The drive for European Unity is also fascist at a political and cultural level, and Laughland goes into great detail about the various youth movements in Belgium and France, who held a Todtnauberg style youth camp at Zoute in Belgium, 11th - 19th July 1936. There were other groups such as Ordre Nouveau, Jeune Europe, and L'Action Francaise. Denis de Rougemont, a Swiss political theorist is an important link here, who got the idea off the trains: 'I could read on the long brown carriages Amsterdam, Basel, Milan, Zagreb, Bucharest. For the first time, I felt Europe.' [p 58]. Letter to Hitler: 'Your work is courageous, it has grandeur.' (November 1933) There are figures like Henri de Man, and Paul Henri Spaak, later author of the Spaak Report (1956) a key document in their post WW2 drive towards unification, who, in 1940, undermined Belgian defence plans by engineering a railway strike just as the Germans invaded. [pp 64-65] Otto Abetz, an agent for Ribbentrop, linked between the various groups, among them Leon Degrelle and the Rexists, Degrelle later fighting in the Waffen SS. Vichy recruited slave workers, and soldiers for the first single European army: 'With your European comrades, under the SS sign, you will win.'

John Laughland
'Personalism' and the figure of Emmanuel Mounier are examined at length. In the early 1930s, the journal 'Esprit' was seen as a Catholic version of Otto Strasser's 'Plans', and was partly published using funds secretly channeled from Ribbentrop via Les Editions de la Toison d'Or. 'We very well know that they decant, purify and perfect the thick foreign currents; they bring the experiences to fruition. French National Socialism will simply be more artful than the others.' ('Sur un certain front unique', January 1933) There were other links to Otto Strasser's 'Black Front' and Harro Schulze-Boysen (later executed by the Nazis) There was talk of communitarianism and the 'third way'. Mounier dined with Goebbels and Himmler, and published a pro-Hitler book in February 1939. In 1940, Mounier was in pole position, and 'Esprit' became a key Vichyite publication. Mounier became one of the leading lights behind the Uriage Vichy Staff College.
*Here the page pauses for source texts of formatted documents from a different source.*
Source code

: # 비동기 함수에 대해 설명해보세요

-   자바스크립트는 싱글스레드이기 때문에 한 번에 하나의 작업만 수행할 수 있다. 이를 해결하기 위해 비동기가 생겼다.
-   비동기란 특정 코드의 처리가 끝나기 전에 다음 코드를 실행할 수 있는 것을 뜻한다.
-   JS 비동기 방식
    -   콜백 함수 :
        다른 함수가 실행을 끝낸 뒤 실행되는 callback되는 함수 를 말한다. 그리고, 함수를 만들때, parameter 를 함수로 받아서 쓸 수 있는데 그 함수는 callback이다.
Later, he was ousted during an anti Catholic purge, and mistakenly arrested as a member of the Resistance, which error later was used to rehabilitate him. Post WW2, Mounier seems to have been motivated by hostility towards the US, similar to that expressed by Heidegger at around the same time.

Laughland goes into the European political culture, which is fundamentally anti-democratic and founded on lies and deception. It functions, not through consensus, but is 'Dirigiste', working via secretive managerial diktat. The Euro is being imposed, and with a single currency comes a single political system. Laughland essentially objects to this, because he supports the free market, but it also brings the abolition of the individual state's sovereignty. Hitler's disparaging talk of 'Kleinstaatengerumpel' again. Some of this is straightforwardly self-contradictory tosh; Margaret Thatcher speaking of 'rolling back the frontiers of the state' but anxiously trying to protect her national borders, for example. He writes of the European myth of inevitability, which has to be challenged. Where this book is good is in the exposure of the fascist origins of Europe; the free market stuff and advocacy of the gold standard are less than convincing, as is the material about EU expansion eastwards.